Durant la course à la chefferie du Parti québécois, le Directeur général des élections avait dû rappeler à Pierre Karl Péladeau qu’en démocratie, il est nécessaire d’imposer certaines limites au pouvoir de l’argent. N’ayant pas l’habitude de lésiner sur les moyens, M. Péladeau voulait assumer lui-même le coût de la location d’un avion, mais on lui avait expliqué qu’il devait être comptabilisé dans les dépenses autorisées par la loi.
Voilà maintenant que le chef du PQ voudrait assurer lui-même le gros du financement de l’institut de recherche qu’il s’est engagé à créer afin de renouveler l’argumentaire souverainiste. Le financement populaire qu’il avait évoqué ne suffit manifestement pas.
On peut comprendre son souci de donner suite à cet engagement, qui était le seul élément un peu concret de son plan pour réaliser la souveraineté, mais il aurait tout de même pu s’éviter le ridicule d’envoyer une mise en demeure à la CAQ, selon laquelle il commettrait un acte illégal en utilisant sa fortune personnelle pour financer le nouvel institut. S’il fallait que tous les politiciens qui accusent leurs adversaires de contrevenir à la loi soient poursuivis, les tribunaux seraient vite débordés.
La question soulevée par le député de Deux-Montagnes, Benoit Charette, est tout à fait légitime : dans quelle mesure un organisme financé en grande partie par le chef d’un parti politique, qui en recruterait lui-même les administrateurs, pourrait-il être considéré comme indépendant de ce même parti ? S’il s’agit d’une simple extension du PQ, comme le soutient la CAQ, la contribution de M. Péladeau devrait logiquement se limiter aux 100 $ autorisés par la Loi sur le financement des partis politiques.
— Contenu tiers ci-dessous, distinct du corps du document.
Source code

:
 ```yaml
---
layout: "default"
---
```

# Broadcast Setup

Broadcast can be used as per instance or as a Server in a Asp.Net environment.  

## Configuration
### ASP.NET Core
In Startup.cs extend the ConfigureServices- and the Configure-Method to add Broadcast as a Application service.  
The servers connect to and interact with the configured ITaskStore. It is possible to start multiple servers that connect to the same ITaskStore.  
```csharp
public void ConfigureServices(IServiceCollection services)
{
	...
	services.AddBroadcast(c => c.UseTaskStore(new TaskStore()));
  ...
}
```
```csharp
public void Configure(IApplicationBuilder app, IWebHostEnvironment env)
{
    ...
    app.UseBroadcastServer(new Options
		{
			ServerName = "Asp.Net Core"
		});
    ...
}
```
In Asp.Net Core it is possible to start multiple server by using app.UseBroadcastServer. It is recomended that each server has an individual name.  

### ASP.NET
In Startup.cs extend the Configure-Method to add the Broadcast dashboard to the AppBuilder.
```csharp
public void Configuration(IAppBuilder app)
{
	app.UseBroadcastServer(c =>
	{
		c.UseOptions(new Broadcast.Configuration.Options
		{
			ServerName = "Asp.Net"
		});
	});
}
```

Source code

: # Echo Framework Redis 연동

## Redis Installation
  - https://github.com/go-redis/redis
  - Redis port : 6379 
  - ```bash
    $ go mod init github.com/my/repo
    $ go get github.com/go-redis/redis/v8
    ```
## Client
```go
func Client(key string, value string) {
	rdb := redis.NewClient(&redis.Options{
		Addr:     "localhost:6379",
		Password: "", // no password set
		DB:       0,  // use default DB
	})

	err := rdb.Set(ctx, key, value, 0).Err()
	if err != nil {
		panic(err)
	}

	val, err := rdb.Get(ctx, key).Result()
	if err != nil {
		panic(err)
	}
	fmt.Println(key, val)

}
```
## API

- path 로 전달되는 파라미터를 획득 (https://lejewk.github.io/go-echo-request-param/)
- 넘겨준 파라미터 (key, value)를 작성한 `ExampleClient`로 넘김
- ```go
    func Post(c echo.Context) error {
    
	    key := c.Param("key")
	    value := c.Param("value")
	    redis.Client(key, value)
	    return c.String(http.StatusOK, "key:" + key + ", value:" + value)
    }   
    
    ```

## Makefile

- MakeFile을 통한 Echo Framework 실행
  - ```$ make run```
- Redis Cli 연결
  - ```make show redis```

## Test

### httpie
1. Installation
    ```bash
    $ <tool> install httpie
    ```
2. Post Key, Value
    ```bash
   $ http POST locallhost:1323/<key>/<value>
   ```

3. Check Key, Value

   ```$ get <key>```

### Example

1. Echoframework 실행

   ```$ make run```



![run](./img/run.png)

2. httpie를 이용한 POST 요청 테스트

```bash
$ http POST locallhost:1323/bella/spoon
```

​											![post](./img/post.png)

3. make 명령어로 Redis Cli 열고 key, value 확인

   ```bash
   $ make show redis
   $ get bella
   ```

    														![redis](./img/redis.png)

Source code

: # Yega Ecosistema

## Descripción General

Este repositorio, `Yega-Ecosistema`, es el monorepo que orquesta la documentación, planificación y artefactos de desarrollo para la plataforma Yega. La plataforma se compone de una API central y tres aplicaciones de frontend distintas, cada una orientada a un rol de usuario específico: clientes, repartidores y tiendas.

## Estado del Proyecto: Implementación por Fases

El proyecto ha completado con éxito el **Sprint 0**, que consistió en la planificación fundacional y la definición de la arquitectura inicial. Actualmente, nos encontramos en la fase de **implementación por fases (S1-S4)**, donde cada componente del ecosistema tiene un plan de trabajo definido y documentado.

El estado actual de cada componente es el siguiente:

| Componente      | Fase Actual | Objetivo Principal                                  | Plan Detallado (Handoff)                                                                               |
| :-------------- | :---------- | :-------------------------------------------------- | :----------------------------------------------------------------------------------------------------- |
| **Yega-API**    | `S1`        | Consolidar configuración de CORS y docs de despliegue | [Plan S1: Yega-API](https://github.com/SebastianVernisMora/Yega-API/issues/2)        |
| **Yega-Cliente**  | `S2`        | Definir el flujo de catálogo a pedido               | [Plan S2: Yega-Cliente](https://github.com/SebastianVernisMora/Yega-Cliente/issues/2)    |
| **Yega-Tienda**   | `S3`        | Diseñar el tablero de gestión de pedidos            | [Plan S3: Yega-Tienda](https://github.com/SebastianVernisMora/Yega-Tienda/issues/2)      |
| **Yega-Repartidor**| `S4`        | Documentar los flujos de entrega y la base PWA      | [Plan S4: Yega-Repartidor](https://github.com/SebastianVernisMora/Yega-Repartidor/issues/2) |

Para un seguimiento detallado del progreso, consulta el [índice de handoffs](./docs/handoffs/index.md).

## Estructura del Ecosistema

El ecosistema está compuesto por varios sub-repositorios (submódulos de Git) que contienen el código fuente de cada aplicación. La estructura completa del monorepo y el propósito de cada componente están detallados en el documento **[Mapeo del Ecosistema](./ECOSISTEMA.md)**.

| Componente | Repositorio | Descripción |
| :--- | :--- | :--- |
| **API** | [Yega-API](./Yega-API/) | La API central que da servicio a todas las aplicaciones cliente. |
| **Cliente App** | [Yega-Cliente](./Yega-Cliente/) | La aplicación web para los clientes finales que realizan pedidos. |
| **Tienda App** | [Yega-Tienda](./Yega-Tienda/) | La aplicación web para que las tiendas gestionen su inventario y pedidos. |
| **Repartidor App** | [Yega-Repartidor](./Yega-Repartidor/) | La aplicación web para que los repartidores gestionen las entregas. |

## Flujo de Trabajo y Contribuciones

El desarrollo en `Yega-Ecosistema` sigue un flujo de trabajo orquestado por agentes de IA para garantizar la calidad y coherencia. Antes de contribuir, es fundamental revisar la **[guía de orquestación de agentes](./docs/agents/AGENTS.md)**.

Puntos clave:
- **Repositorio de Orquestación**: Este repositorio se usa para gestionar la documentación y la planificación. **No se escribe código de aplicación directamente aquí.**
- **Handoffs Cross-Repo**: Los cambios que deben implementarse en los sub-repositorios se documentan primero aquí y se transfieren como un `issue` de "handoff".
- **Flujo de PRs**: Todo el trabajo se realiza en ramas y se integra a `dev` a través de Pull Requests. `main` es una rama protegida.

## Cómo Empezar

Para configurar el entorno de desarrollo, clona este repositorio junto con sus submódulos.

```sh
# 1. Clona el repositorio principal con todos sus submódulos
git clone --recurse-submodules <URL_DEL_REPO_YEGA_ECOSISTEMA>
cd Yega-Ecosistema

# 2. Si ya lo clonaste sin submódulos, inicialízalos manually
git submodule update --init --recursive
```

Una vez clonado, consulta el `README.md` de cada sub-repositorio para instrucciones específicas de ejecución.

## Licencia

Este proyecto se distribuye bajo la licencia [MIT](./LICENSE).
Le DGE a jugé la question suffisamment sérieuse pour s’en saisir.
Le PQ fait valoir avec raison que le camp fédéraliste dispose depuis plusieurs années d’un institut de recherche, baptisé « L’idée fédérale », qui s’emploie à faire la promotion du fédéralisme.
Ce think tank a le statut d’organisme de bienfaisance, ce qui permet à ses contributeurs de bénéficier de déductions fiscales, tant au niveau fédéral que provincial. Ces bailleurs de fonds demeurent anonymes et il n’y a aucun plafond à leur contribution.
Créée en 2009 sous l’impulsion d’André Pratte, alors éditorialiste en chef de La Presse, L’idée fédérale est maintenant dirigée par Patrice Ryan, militant libéral notoire qui est également membre de la commission politique du PLQ. Son conseil des gouverneurs est présidé par l’ancien premier ministre Jean Charest. L’organisme se décrit comme « un groupe non partisan de réflexion sur le fédéralisme », mais la proximité avec le PLQ saute aux yeux.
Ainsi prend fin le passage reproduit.